Le thème de la liberté de la presse revient ainsi à plusieurs reprises sous la plume du major, devenu le lieutenant-colonel Barbey, et l’on sent bien qu’il y a un accord, tacite semble-t-il, avec le Général pour considérer que les vitupérations peut-être excessives de la presse doivent être considérées pour ce qu’elles sont: des mots, rien d’autre que des mots… qui ne mettent pas en cause notre neutralité. Ces aboiements ne sauraient être tout au plus qu’un prétexte à provoquer l’envahissement du territoire par les troupes allemandes. Et Bernard Barbey, lui-même écrivain, exprime quant à lui l’avis qu’une mise au pas des journalistes n’a pas lieu d’être.

Mais il en va tout autrement sur le plan interne, je veux dire: dans la critique et la caricature politiques des hommes qui sont aux commandes, sur le plan civil et sur le plan militaire.

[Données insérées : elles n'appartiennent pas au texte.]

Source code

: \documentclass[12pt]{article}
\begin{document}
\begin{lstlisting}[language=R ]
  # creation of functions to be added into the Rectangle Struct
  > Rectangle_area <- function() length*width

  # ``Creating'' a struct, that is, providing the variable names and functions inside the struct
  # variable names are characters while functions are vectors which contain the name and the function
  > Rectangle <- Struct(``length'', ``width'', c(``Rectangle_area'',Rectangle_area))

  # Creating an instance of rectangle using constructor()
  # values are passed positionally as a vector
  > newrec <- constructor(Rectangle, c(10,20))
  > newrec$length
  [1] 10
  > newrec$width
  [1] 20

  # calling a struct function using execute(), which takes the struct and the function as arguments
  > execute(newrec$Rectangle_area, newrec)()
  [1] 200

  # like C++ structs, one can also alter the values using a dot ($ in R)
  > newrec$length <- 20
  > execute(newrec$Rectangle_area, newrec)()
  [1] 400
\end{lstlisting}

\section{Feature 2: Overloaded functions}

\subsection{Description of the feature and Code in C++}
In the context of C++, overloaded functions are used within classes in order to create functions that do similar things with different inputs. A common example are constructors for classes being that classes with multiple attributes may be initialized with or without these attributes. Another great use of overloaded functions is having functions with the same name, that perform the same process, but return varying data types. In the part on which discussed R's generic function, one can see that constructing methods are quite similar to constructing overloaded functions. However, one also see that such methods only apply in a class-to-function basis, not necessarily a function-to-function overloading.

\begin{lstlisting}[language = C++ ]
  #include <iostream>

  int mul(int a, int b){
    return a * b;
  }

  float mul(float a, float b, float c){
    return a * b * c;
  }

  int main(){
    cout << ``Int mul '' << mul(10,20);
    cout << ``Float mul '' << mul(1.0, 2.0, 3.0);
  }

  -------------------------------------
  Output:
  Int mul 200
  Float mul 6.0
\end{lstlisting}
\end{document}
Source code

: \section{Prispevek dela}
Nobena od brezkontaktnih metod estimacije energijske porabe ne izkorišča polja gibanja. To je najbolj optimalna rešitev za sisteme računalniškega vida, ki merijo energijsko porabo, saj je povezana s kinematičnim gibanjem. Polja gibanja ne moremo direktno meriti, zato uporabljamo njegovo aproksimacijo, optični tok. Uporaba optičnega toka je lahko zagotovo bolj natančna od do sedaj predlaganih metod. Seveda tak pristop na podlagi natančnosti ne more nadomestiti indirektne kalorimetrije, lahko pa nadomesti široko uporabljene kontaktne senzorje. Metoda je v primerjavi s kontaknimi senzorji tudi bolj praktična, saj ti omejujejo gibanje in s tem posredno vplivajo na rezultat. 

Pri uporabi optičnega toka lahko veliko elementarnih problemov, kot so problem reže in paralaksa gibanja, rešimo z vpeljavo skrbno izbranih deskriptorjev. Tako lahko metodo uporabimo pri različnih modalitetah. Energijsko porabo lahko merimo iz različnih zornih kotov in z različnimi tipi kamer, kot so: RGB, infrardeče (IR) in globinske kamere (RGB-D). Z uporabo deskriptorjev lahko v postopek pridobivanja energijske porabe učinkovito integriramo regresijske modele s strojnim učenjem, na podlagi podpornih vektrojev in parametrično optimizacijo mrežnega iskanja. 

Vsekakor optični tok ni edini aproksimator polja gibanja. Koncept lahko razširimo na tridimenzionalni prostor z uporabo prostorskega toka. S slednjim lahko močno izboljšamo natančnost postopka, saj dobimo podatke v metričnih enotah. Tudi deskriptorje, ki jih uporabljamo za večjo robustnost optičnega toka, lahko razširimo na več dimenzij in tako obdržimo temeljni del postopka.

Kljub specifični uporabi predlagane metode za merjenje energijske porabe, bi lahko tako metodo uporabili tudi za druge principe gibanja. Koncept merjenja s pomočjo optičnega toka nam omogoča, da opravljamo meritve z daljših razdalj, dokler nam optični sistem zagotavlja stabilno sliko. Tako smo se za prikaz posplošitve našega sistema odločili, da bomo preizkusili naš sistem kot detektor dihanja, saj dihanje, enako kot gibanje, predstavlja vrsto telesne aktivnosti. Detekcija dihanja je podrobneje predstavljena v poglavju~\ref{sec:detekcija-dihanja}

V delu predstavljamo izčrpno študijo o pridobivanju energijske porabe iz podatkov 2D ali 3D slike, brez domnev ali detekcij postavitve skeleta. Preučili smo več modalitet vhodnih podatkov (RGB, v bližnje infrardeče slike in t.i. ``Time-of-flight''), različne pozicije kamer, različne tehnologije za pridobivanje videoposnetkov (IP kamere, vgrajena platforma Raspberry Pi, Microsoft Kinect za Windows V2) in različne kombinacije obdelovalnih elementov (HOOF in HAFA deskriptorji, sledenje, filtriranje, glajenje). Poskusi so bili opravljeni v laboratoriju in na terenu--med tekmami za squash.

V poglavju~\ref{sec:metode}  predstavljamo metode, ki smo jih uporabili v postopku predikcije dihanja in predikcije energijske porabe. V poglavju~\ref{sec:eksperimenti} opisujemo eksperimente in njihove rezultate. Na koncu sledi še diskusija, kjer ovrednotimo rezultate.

Ce n’est pas tant que l’on juge ces messieurs (et maintenant ces dames) vulnérables – il s’en faut de beaucoup –, c’est qu’en temps de guerre la notion même de l’autorité, de l’unité du commandement, pour ne pas parler de la notion d’honneur, ne doit pas être mise en cause. L’institution du commandement suprême a pour corollaire, en temps de guerre, un respect absolu, et de la fonction, et de l’homme qui l’incarne. Le contraire pourrait être vite dénoncé comme une forme de trahison.

Nous sommes depuis longtemps en temps de paix. On peut tout dire, on peut faire des caricatures, souvent excellentes d’ailleurs, non seulement de Blocher ou de Mme Calmy-Rey, mais de n’importe quel Broulis ou autres Maillard, et on ne s’en prive pas. La Nation elle-même sait donner des leçons quand il en faut, et participe ainsi à ce qu’il est convenu d’appeler le débat démocratique. Néanmoins, il faut se souvenir que Mme de Staël a été exilée parce que Napoléon ne supportait pas qu’elle dise du bien de l’Allemagne, et l’on ne compte plus les écrivains et non seulement les journalistes qui ont payé cher, parfois de leur vie, d’avoir déplu au pouvoir. Aujourd’hui les droits de l’homme sont vainqueurs.

Vainqueurs de quoi? De l’oppression policière? De conventions morales? Du pouvoir des grands de ce monde? De tout cela à la fois, et dit en un mot: les droits de l’homme sont vainqueurs de l’ordre. Le désordre ne tire pas à conséquence quand la patrie n’est pas menacée; il est d’ailleurs évident, sur un autre plan, que l’économie a tout à gagner à maintenir les libertés des initiatives privées et que le grand désordre économique est diablement productif. Mais quant à l’ordre public, on assiste en notre régime de liberté aux guéguerres entre partis, au dénigrement de tels hommes d’Etat, à une perpétuelle foire d’empoigne entre la gauche et la droite… où le bien commun du pays ne trouve pas toujours son compte. On se prend à rêver d’une république dont le gouvernement serait réputé inattaquable, non pas en vertu de la loi, mais bien parce que les citoyens se trouveraient bien de l’ordre que crée une véritable autorité. Hélas, la démocratie parlementaire n’est qu’une démocratie de partis, l’essence du désordre public.